Charles: Eu discordo dessa posição, em partes. Tudo depende de como você interpreta o conceito de cultura. A maioria da pessoas que se refere ao fato de Joinville não ser muito desenvolvida culturalmente pensa primeiro em artes, e em segundo lugar, geralmente, em eventos. As pessoas dizem que Joinville não tem cultura porque não vem um evento do Jota Quest para cá, porque não vem uma grande dupla sertaneja, porque não vem a cantora de axé da Bahia. Isso não é, necessariamente, atuação do poder público, isso é mercado, é resposta a um mercado. Se houver mercado para shows comerciais, culturais, vai haver uma resposta por parte dos produtores e esses shows vão acontecer naturalmente. A gente precisa pensar primeiro o que é cultura. Se a gente for levar em consideração o conceito sociológico e antropológico, Joinville tem sim muita coisa. Agora você precisa considerar que aquela atuação lá no bairro, aquele coral, o grupo de terno de reis, o grupo de boi-de-mamão, o grupo de um folguedo popular, germânico ou não, tudo isso faz parte da cultura. É que geralmente a gente imagina uma atuação cultural pautada só em eventos, e essa não é a função principal. Aliás, essa é a função menos importante do poder público.

Tuane: As pessoas reclamam muito da falta de divulgação da cultura em Joinville. Como funciona isso?
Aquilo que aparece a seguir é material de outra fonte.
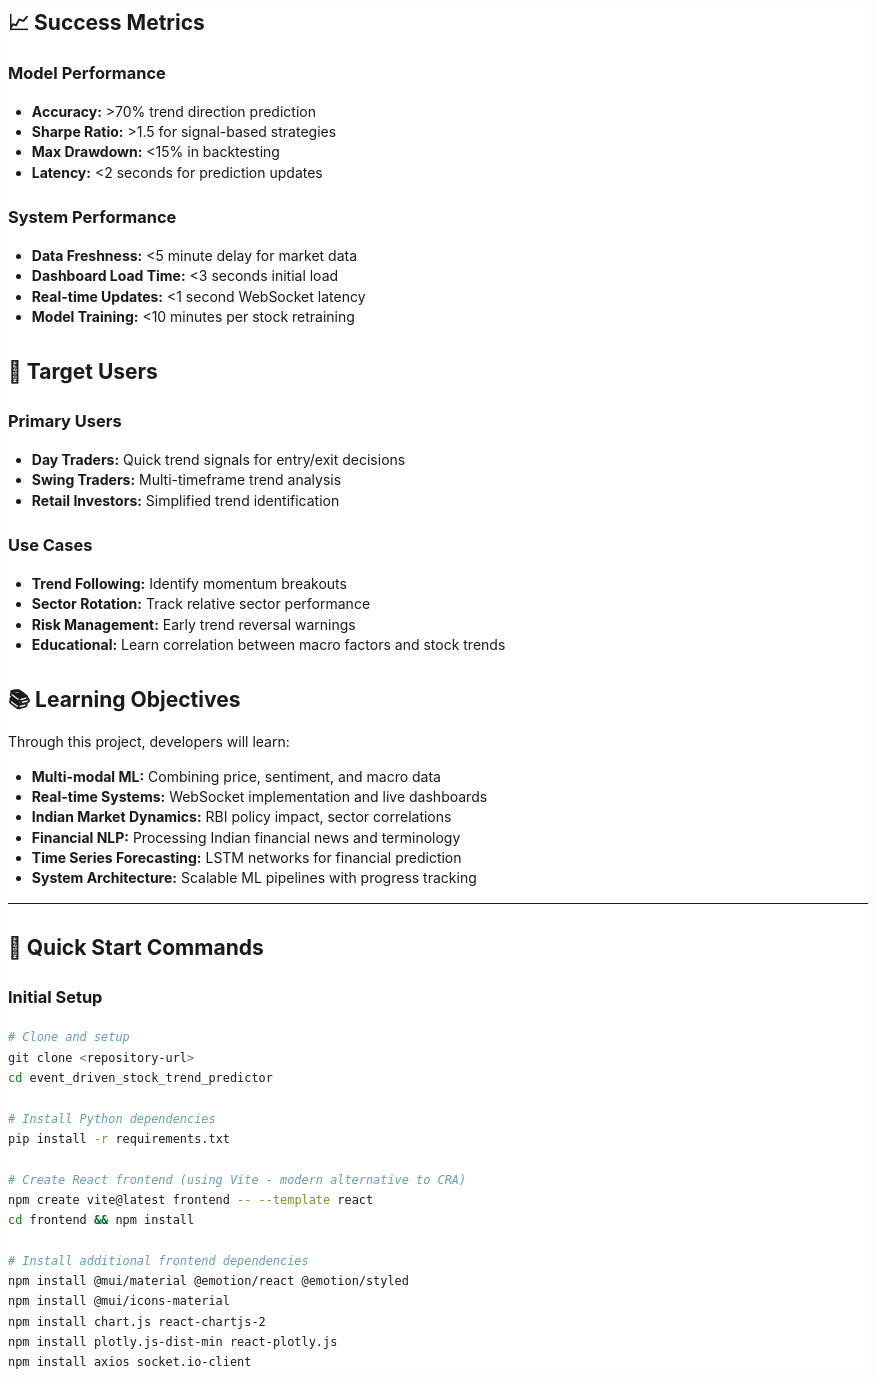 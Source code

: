 ## 📈 Success Metrics

### Model Performance
- **Accuracy:** >70% trend direction prediction
- **Sharpe Ratio:** >1.5 for signal-based strategies  
- **Max Drawdown:** <15% in backtesting
- **Latency:** <2 seconds for prediction updates

### System Performance
- **Data Freshness:** <5 minute delay for market data
- **Dashboard Load Time:** <3 seconds initial load
- **Real-time Updates:** <1 second WebSocket latency
- **Model Training:** <10 minutes per stock retraining

## 🎯 Target Users

### Primary Users
- **Day Traders:** Quick trend signals for entry/exit decisions
- **Swing Traders:** Multi-timeframe trend analysis
- **Retail Investors:** Simplified trend identification

### Use Cases
- **Trend Following:** Identify momentum breakouts
- **Sector Rotation:** Track relative sector performance
- **Risk Management:** Early trend reversal warnings
- **Educational:** Learn correlation between macro factors and stock trends

## 📚 Learning Objectives

Through this project, developers will learn:
- **Multi-modal ML:** Combining price, sentiment, and macro data
- **Real-time Systems:** WebSocket implementation and live dashboards
- **Indian Market Dynamics:** RBI policy impact, sector correlations
- **Financial NLP:** Processing Indian financial news and terminology
- **Time Series Forecasting:** LSTM networks for financial prediction
- **System Architecture:** Scalable ML pipelines with progress tracking

---

## 🚀 Quick Start Commands

### Initial Setup
```bash
# Clone and setup
git clone <repository-url>
cd event_driven_stock_trend_predictor

# Install Python dependencies  
pip install -r requirements.txt

# Create React frontend (using Vite - modern alternative to CRA)
npm create vite@latest frontend -- --template react
cd frontend && npm install

# Install additional frontend dependencies
npm install @mui/material @emotion/react @emotion/styled
npm install @mui/icons-material
npm install chart.js react-chartjs-2
npm install plotly.js-dist-min react-plotly.js
npm install axios socket.io-client
```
Charles: Talvez a divulgação mais forte seja a mais difícil que é a mídia paga, porque tu precisas ter muito dinheiro para realizar um evento. E, muitas vezes, a mídia é a parte mais cara. A maioria dos projetos propostos, não só do poder público, como dos produtores culturais, reservam uma pequena parte para a divulgação através da mídia paga. Até porque as leis de incentivo federal, estadual, a municipal nem permitem (maior destinação), porque senão o dinheiro público investido nesses projetos iria, principalmente, para a divulgação. E não é o caso, ele é, principalmente, para a organização. Nem sempre há parcerias dos meios de comunicação no sentido de apoiar institucionalmente. Muitas vezes esperam, porque são empresas. E é natural que haja o investimento de quem está organizando. A Fundação (Cultural de Joinville) tem, assim como o Sesc tem, os seus sites, o seu mailing – que é um mailing até grande –, tem uma agenda que é entregue para os jornais que vai toda semana, tem um agendão que é impresso, que tem todos os dias do mês, que está nos bares e nos restaurantes. Creio que seja também uma dificuldade cultural, assim, de comportamento das pessoas. A gente se propôs, quando eu estava na Fundação, a fazer uma agenda geral, não só das ações da Fundação, porque a Fundação é muito mais abrangente do que ela própria. Tem muita coisa acontecendo na cidade, até apoiado pela própria Fundação através do Simdec. Só que é muito difícil ter uma resposta das pessoas: geralmente os eventos são organizados em cima da hora. Com dez dias, com quinze dias de antecedência. E você não consegue organizar uma agenda mensal, se você não tiver um planejamento de no mínimo trinta dias, às vezes quarenta dias. Tem que ter uma organização mínima, de trinta dias. E, muitas vezes, não há esse cuidado e essa possibilidade de organizar com tanto tempo de antecedência. Mas, falta muita coisa.